I implement this with an AtomicU8 containing the index of the last-written buffer, along with a dirty bit. When the reader wants to check for updates, it fetches the last-written index and clears the dirty bit. When the writer wants to publish an update, it fetches the last-written index and swaps it with the index it just wrote to, and sets the dirty bit. If the dirty bit is cleared, it knows that the reader switched to the last-written index. Then the writer starts writing to the unused buffer (ie. not the buffer it just wrote to, nor the buffer that the reader is using). All of these operations are acquire-release.

First question: is this in fact sufficient to prevent data races or other unsoundness? The reader and writer both have the same reference to &'a UnsafeCell<[T; 3]>, so it's important that this model is correct. Or could I be using even more relaxed orderings?

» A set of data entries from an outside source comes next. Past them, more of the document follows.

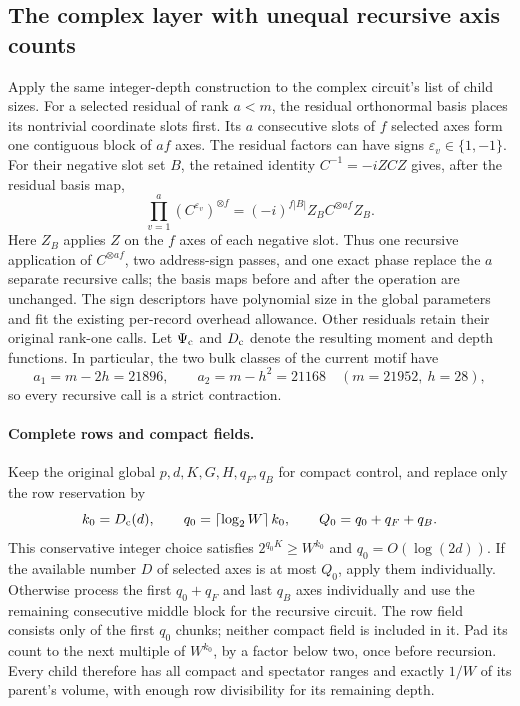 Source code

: \subsection{The complex layer with unequal recursive axis counts}
\label{sec:mixed-complex-layer}

Apply the same integer-depth construction to the complex circuit's list
of child sizes.  For a selected residual of rank $a<m$, the residual
orthonormal basis places its nontrivial coordinate slots first.  Its
$a$ consecutive slots of $f$ selected axes form one contiguous block of
$af$ axes.  The residual factors can have signs $\varepsilon_v\in\{1,-1\}$.
For their negative slot set $B$, the retained identity
$C^{-1}=-iZCZ$ gives, after the residual basis map,
\[
 \prod_{v=1}^{a}(C^{\varepsilon_v})^{\otimes f}
   =(-i)^{f|B|}Z_B C^{\otimes af}Z_B.
\]
Here $Z_B$ applies $Z$ on the $f$ axes of each negative slot.
Thus one recursive application of $C^{\otimes af}$, two address-sign
passes, and one exact phase replace the $a$ separate recursive calls;
the basis maps before and after the operation are unchanged.
The sign descriptors have polynomial size in the global parameters and
fit the existing per-record overhead allowance.  Other residuals retain their original
rank-one calls.  Let $\Psi_{\rm c}$ and $D_{\rm c}$ denote the resulting
moment and depth functions.  In particular, the two bulk classes of the
current motif have
\[
 a_1=m-2h=21896,\qquad a_2=m-h^2=21168
 \quad(m=21952,\ h=28),
\]
so every recursive call is a strict contraction.

\paragraph{Complete rows and compact fields.}
Keep the original global $p,d,K,G,H,q_F,q_B$ for compact control, and
replace only the row reservation by
\[
 k_0=D_{\rm c}(d),\qquad
 q_0=\lceil\log_2 W\rceil\,k_0,
 \qquad Q_0=q_0+q_F+q_B.
\]
This conservative integer choice satisfies
$2^{q_0K}\ge W^{k_0}$ and $q_0=O(\log(2d))$.
If the available number $D$ of selected axes is at most $Q_0$, apply them
individually.  Otherwise process the first $q_0+q_F$ and last $q_B$ axes
individually and use the remaining consecutive middle block for the
recursive circuit.  The row field consists only of the first $q_0$
chunks; neither compact field is included in it.  Pad its count to the
next multiple of $W^{k_0}$, by a factor below two, once before recursion.
Every child therefore has all compact and spectator ranges and exactly
$1/W$ of its parent's volume, with enough row divisibility for its
remaining depth.

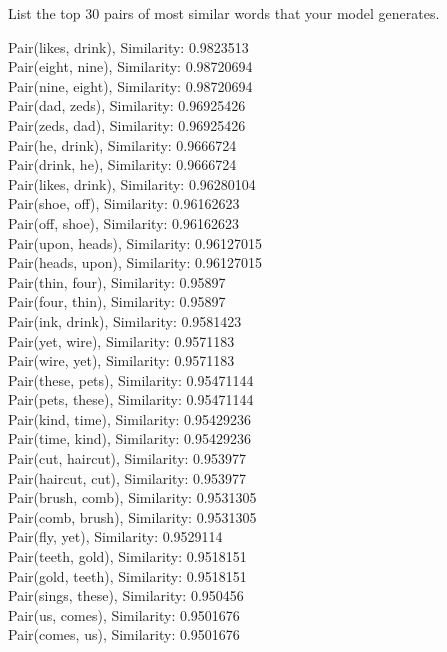 \problem[1]
List the top 30 pairs of most similar words that your model generates.
\begin{solution}
	
	Pair(likes, drink), Similarity: 0.9823513 \\
	Pair(eight, nine), Similarity: 0.98720694 \\
	Pair(nine, eight), Similarity: 0.98720694 \\
	Pair(dad, zeds), Similarity: 0.96925426 \\
	Pair(zeds, dad), Similarity: 0.96925426 \\
	Pair(he, drink), Similarity: 0.9666724 \\
	Pair(drink, he), Similarity: 0.9666724 \\
	Pair(likes, drink), Similarity: 0.96280104 \\
	Pair(shoe, off), Similarity: 0.96162623 \\
	Pair(off, shoe), Similarity: 0.96162623 \\
	Pair(upon, heads), Similarity: 0.96127015 \\
	Pair(heads, upon), Similarity: 0.96127015 \\
	Pair(thin, four), Similarity: 0.95897 \\
	Pair(four, thin), Similarity: 0.95897 \\
	Pair(ink, drink), Similarity: 0.9581423 \\
	Pair(yet, wire), Similarity: 0.9571183 \\
	Pair(wire, yet), Similarity: 0.9571183 \\
	Pair(these, pets), Similarity: 0.95471144 \\
	Pair(pets, these), Similarity: 0.95471144 \\
	Pair(kind, time), Similarity: 0.95429236 \\
	Pair(time, kind), Similarity: 0.95429236 \\
	Pair(cut, haircut), Similarity: 0.953977 \\
	Pair(haircut, cut), Similarity: 0.953977 \\
	Pair(brush, comb), Similarity: 0.9531305 \\
	Pair(comb, brush), Similarity: 0.9531305 \\
	Pair(fly, yet), Similarity: 0.9529114 \\
	Pair(teeth, gold), Similarity: 0.9518151 \\
	Pair(gold, teeth), Similarity: 0.9518151 \\
	Pair(sings, these), Similarity: 0.950456 \\
	Pair(us, comes), Similarity: 0.9501676 \\
	Pair(comes, us), Similarity: 0.9501676 \\
\end{solution}

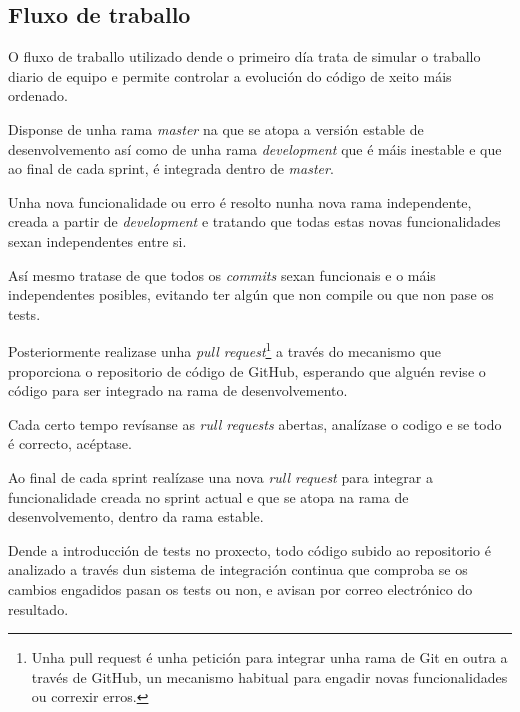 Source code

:     \subsection{Fluxo de traballo}
    O fluxo de traballo utilizado dende o primeiro día trata de simular o 
traballo diario de equipo e permite controlar a evolución do código de xeito 
máis ordenado.

    Disponse de unha rama \emph{master} na que se atopa a versión estable de 
desenvolvemento así como de unha rama \emph{development} que é máis inestable e 
que ao final de cada sprint, é integrada dentro de \emph{master}.

    Unha nova funcionalidade ou erro é resolto nunha nova rama independente,
creada a partir de \emph{development} e tratando que todas estas novas 
funcionalidades sexan independentes entre si.

    Así mesmo tratase de que todos os \emph{commits} sexan funcionais e o máis 
independentes posibles, evitando ter algún que non compile ou que non pase 
os tests.

    Posteriormente realizase unha \emph{pull request}\footnote{Unha pull 
request é unha petición para integrar unha rama de Git en outra a través de 
GitHub, un mecanismo habitual para engadir novas funcionalidades ou correxir 
erros.} a través do mecanismo que proporciona o repositorio 
de código de GitHub, esperando que alguén revise o código para ser 
integrado na rama de desenvolvemento.

    Cada certo tempo revísanse as \emph{rull requests} abertas, analízase o 
codigo e se todo é correcto, acéptase.

    Ao final de cada sprint realízase una nova \emph{rull request} para 
integrar a funcionalidade creada no sprint actual e que se atopa na rama de 
desenvolvemento, dentro da rama estable.

    Dende a introducción de tests no proxecto, todo código subido ao 
repositorio é analizado a través dun sistema de integración continua que 
comproba se os cambios engadidos pasan os tests ou non, e avisan por correo 
electrónico do resultado.

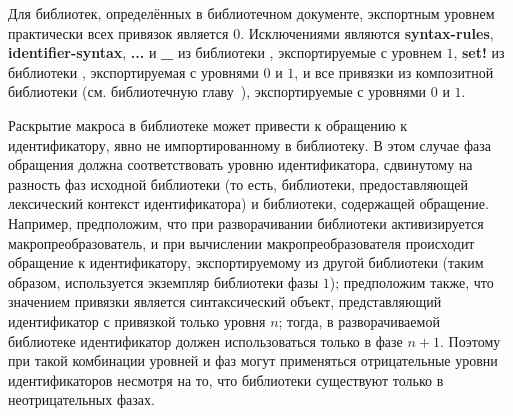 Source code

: Для библиотек, определённых в библиотечном документе, экспортным уровнем практически всех
привязок является $0$. Исключениями являются {\cf\bfseries syntax-rules}, {\cf\bfseries
  identifier-syntax}, {\cf\bfseries ...} и {\cf\bfseries \_} из библиотеки
\textbf{}, экспортируемые с уровнем $1$, {\cf\bfseries set!} из библиотеки
\textbf{}, экспортируемая с уровнями $0$ и $1$, и все привязки из композитной
библиотеки \textbf{\thersixlibrary{}} (см. библиотечную
главу~), экспортируемые с уровнями $0$ и $1$.

Раскрытие макроса в библиотеке может привести к обращению к идентификатору, явно не
импортированному в библиотеку. В этом случае фаза обращения должна соответствовать уровню
идентификатора, сдвинутому на разность фаз исходной библиотеки (то есть, библиотеки,
предоставляющей лексический контекст идентификатора) и библиотеки, содержащей
обращение. Например, предположим, что при разворачивании библиотеки активизируется
макропреобразователь, и при вычислении макропреобразователя происходит обращение к
идентификатору, экспортируемому из другой библиотеки (таким образом, используется экземпляр
библиотеки фазы $1$); предположим также, что значением привязки является синтаксический объект,
представляющий идентификатор с привязкой только уровня $n$; тогда, в разворачиваемой библиотеке
идентификатор должен использоваться только в фазе $n+1$. Поэтому при такой комбинации уровней и
фаз могут применяться отрицательные уровни идентификаторов несмотря на то, что библиотеки
существуют только в неотрицательных фазах.

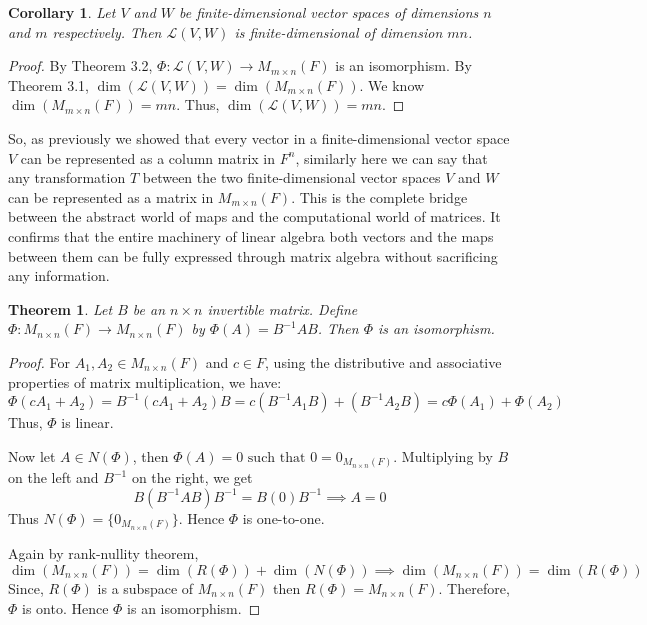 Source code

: \documentclass[12pt, a4paper]{article}
\newtheorem{theorem}{Theorem}[section]
\newtheorem{corollary}{Corollary}[theorem]
\theoremstyle{definition}
\theoremstyle{remark}
\newcommand{\st}{\text{ such that }}
\begin{document}
\begin{corollary}
    Let $V$ and $W$ be finite-dimensional vector spaces of dimensions $n$ and $m$ respectively. Then $\mathscr{L}(V, W)$ is finite-dimensional of dimension $mn$.
\end{corollary}

\begin{proof}
    By Theorem 3.2, $\Phi: \mathscr{L}(V, W) \to M_{m \times n}(F)$ is an isomorphism. By Theorem 3.1, $\dim(\mathscr{L}(V, W)) = \dim(M_{m \times n}(F))$. We know $\dim(M_{m \times n}(F)) = mn$. Thus, $\dim(\mathscr{L}(V, W)) = mn$.
\end{proof}

So, as previously we showed that every vector in a finite-dimensional vector space $V$ can be represented as a column matrix in $F^n$, similarly here we can say that any transformation $T$ between the two finite-dimensional vector spaces $V$ and $W$ can be represented as a matrix in $M_{m \times n}(F)$. This is the complete bridge between the abstract world of maps and the computational world of matrices. It confirms that the entire machinery of linear algebra both vectors and the maps between them can be fully expressed through matrix algebra without sacrificing any information.

\begin{theorem}
    Let $B$ be an $n \times n$ invertible matrix. Define $\Phi: M_{n \times n}(F) \to M_{n \times n}(F)$ by $\Phi(A) = B^{-1}AB$. Then $\Phi$ is an isomorphism.
\end{theorem}

\begin{proof}
    For $A_1, A_2 \in M_{n \times n}(F)$ and $c \in F$, using the distributive and associative properties of matrix multiplication, we have:
    \[ \Phi(cA_1 + A_2) = B^{-1}(cA_1 + A_2)B = c(B^{-1}A_1B) + (B^{-1}A_2B) = c\Phi(A_1) + \Phi(A_2) \]
    Thus, $\Phi$ is linear.

    Now let $A \in N(\Phi)$, then $\Phi(A) = 0 \st 0 = 0_{M_{n \times n}(F)}$. Multiplying by $B$ on the left and $B^{-1}$ on the right, we get
    \[ B(B^{-1}AB)B^{-1} = B(0)B^{-1} \implies A = 0 \]
    Thus $N(\Phi) = \{0_{M_{n \times n}(F)}\}$. Hence $\Phi$ is one-to-one.

    Again by rank-nullity theorem,
    \[\dim(M_{n \times n}(F)) = \dim(R(\Phi)) + \dim(N(\Phi)) \implies \dim(M_{n \times n}(F)) = \dim(R(\Phi))\]
    Since, $R(\Phi)$ is a subspace of $M_{n \times n}(F)$ then $R(\Phi) = M_{n \times n}(F)$. Therefore, $\Phi$ is onto. Hence $\Phi$ is an isomorphism.
\end{proof}
\end{document}
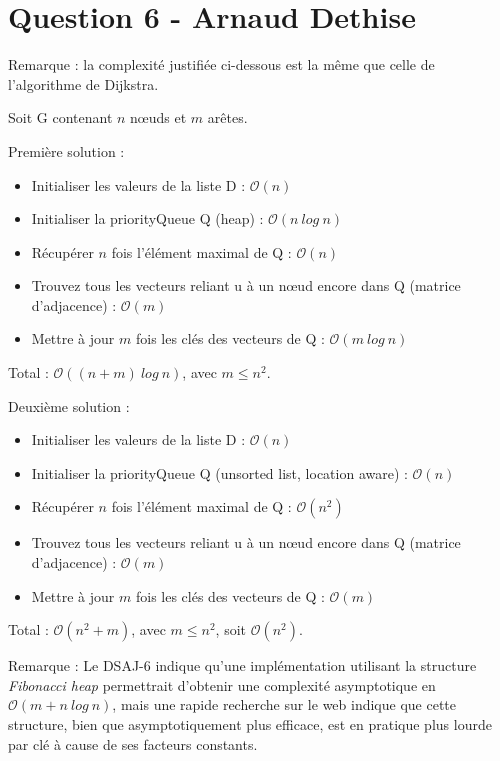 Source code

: \documentclass[10pt,a4paper]{article}
\begin{document}
\section*{Question 6 - Arnaud Dethise}

	Remarque : la complexité justifiée ci-dessous est la même que celle de l'algorithme de Dijkstra.

	Soit G contenant $n$ nœuds et $m$ arêtes.
	
	\vspace{0.3cm}
	Première solution :
	\begin{itemize}
	\item Initialiser les valeurs de la liste D : $\mathcal{O}(n)$
	\item Initialiser la priorityQueue Q (heap) : $\mathcal{O}(n~log~n)$
	\item Récupérer $n$ fois l'élément maximal de Q : $\mathcal{O}(n)$
	\item Trouvez tous les vecteurs reliant u à un nœud encore dans Q (matrice d'adjacence) : $\mathcal{O}(m)$
	\item Mettre à jour $m$ fois les clés des vecteurs de Q : $\mathcal{O}(m~log~n)$
	\end{itemize}
	Total : $\mathcal{O}((n+m)~log~n)$, avec $m \leq n^2$.
	
	\vspace{0.3cm}	
	Deuxième solution :
	\begin{itemize}
	\item Initialiser les valeurs de la liste D : $\mathcal{O}(n)$
	\item Initialiser la priorityQueue Q (unsorted list, location aware) : $\mathcal{O}(n)$
	\item Récupérer $n$ fois l'élément maximal de Q : $\mathcal{O}(n^2)$
	\item Trouvez tous les vecteurs reliant u à un nœud encore dans Q (matrice d'adjacence) : $\mathcal{O}(m)$
	\item Mettre à jour $m$ fois les clés des vecteurs de Q : $\mathcal{O}(m)$
	\end{itemize}
	Total : $\mathcal{O}(n^2 + m)$, avec $m \leq n^2$, soit $\mathcal{O}(n^2)$.
	
	\vspace{0.5cm}
	Remarque : Le DSAJ-6 indique qu'une implémentation utilisant la structure \textit{Fibonacci heap} permettrait d'obtenir une complexité asymptotique en $\mathcal{O}(m + n~log~n)$, mais une rapide recherche sur le web indique que cette structure, bien que asymptotiquement plus efficace, est en pratique plus lourde par clé à cause de ses facteurs constants.

\end{document}
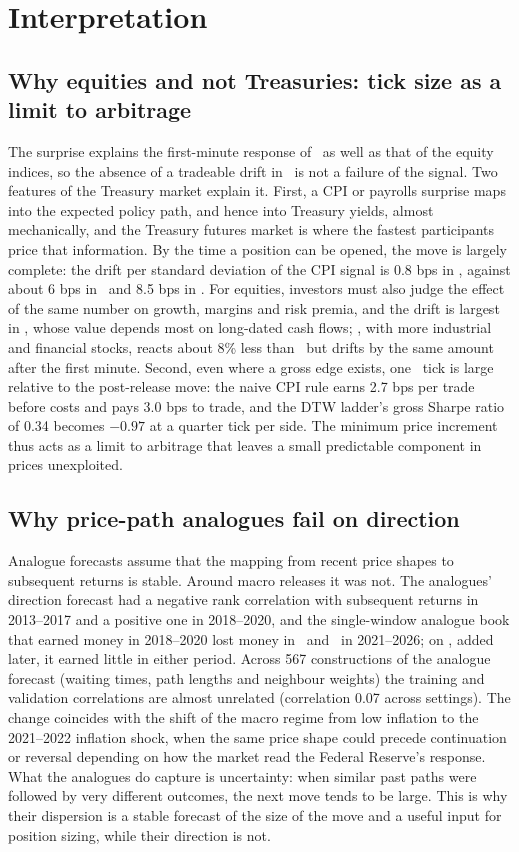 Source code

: \section{Interpretation}\label{sec:mechanisms}

\subsection{Why equities and not Treasuries: tick size as a limit to arbitrage}

The surprise explains the first-minute response of \ZN\ as well as that of the equity indices, so
the absence of a tradeable drift in \ZN\ is not a failure of the signal. Two features of the
Treasury market explain it. First, a CPI or payrolls surprise maps into the expected policy path,
and hence into Treasury yields, almost mechanically, and the Treasury futures market is where the
fastest participants price that information. By the time a position can be opened, the move is
largely complete: the drift per standard deviation of the CPI signal is 0.8 bps in \ZN, against
about 6 bps in \ES\ and 8.5 bps in \NQ. For equities, investors must also judge the effect of the same number on
growth, margins and risk premia, and the drift is largest in \NQ, whose value depends most on
long-dated cash flows; \YM, with more industrial and financial stocks, reacts about 8\% less than
\ES\ but drifts by the same amount after the first minute. Second, even where a gross edge exists, one \ZN\ tick is large relative to
the post-release move: the naive CPI rule earns 2.7 bps per trade before costs and pays 3.0 bps to
trade, and the DTW ladder's gross Sharpe ratio of 0.34 becomes $-0.97$ at a quarter tick per side.
The minimum price increment thus acts as a limit to arbitrage that leaves a small predictable
component in prices unexploited.

\subsection{Why price-path analogues fail on direction}

Analogue forecasts assume that the mapping from recent price shapes to subsequent returns is
stable. Around macro releases it was not. The analogues' direction forecast had a negative rank
correlation with subsequent returns in 2013--2017 and a positive one in 2018--2020, and the
single-window analogue book that earned money in 2018--2020 lost money in \ES\ and \NQ\ in
2021--2026; on \YM, added later, it earned little in either period. Across 567 constructions of the analogue forecast (waiting times, path
lengths and neighbour weights) the training and validation correlations are almost unrelated
(correlation 0.07 across settings). The change coincides with the shift of the macro regime from
low inflation to the 2021--2022 inflation shock, when the same price shape could precede
continuation or reversal depending on how the market read the Federal Reserve's response. What the
analogues do capture is uncertainty: when similar past paths were followed by very different
outcomes, the next move tends to be large. This is why their dispersion is a stable forecast of
the size of the move and a useful input for position sizing, while their direction is not.

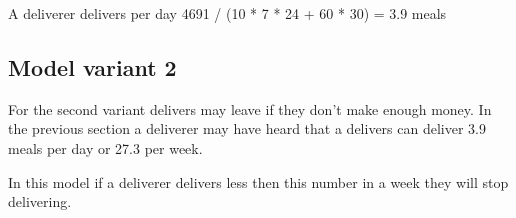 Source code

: A deliverer delivers per day  4691 / (10 * 7 * 24 + 60 * 30) = 3.9 meals


\subsection{Model variant 2}
For the second variant delivers may leave if they don't make enough money.
In the previous section a deliverer may have heard that a delivers can deliver 3.9 meals per day or 27.3 per week.

In this model if a deliverer delivers less then this number in a week they will stop delivering.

Next: what is the best way to implement these operations for the reader? A simple way is last_written_atomic.fetch_and(!DIRTY_MASK, AcqRel). However, would it be more efficient to first try last_written_atomic.compare_and_exchange_weak(just_read, just_read, Relaxed, Relaxed), and only use fetch_and if the comparison fails?

What about the writer? I had used last_written_atomic.swap(just_written | DIRTY_MASK, AcqRel), is this the best way?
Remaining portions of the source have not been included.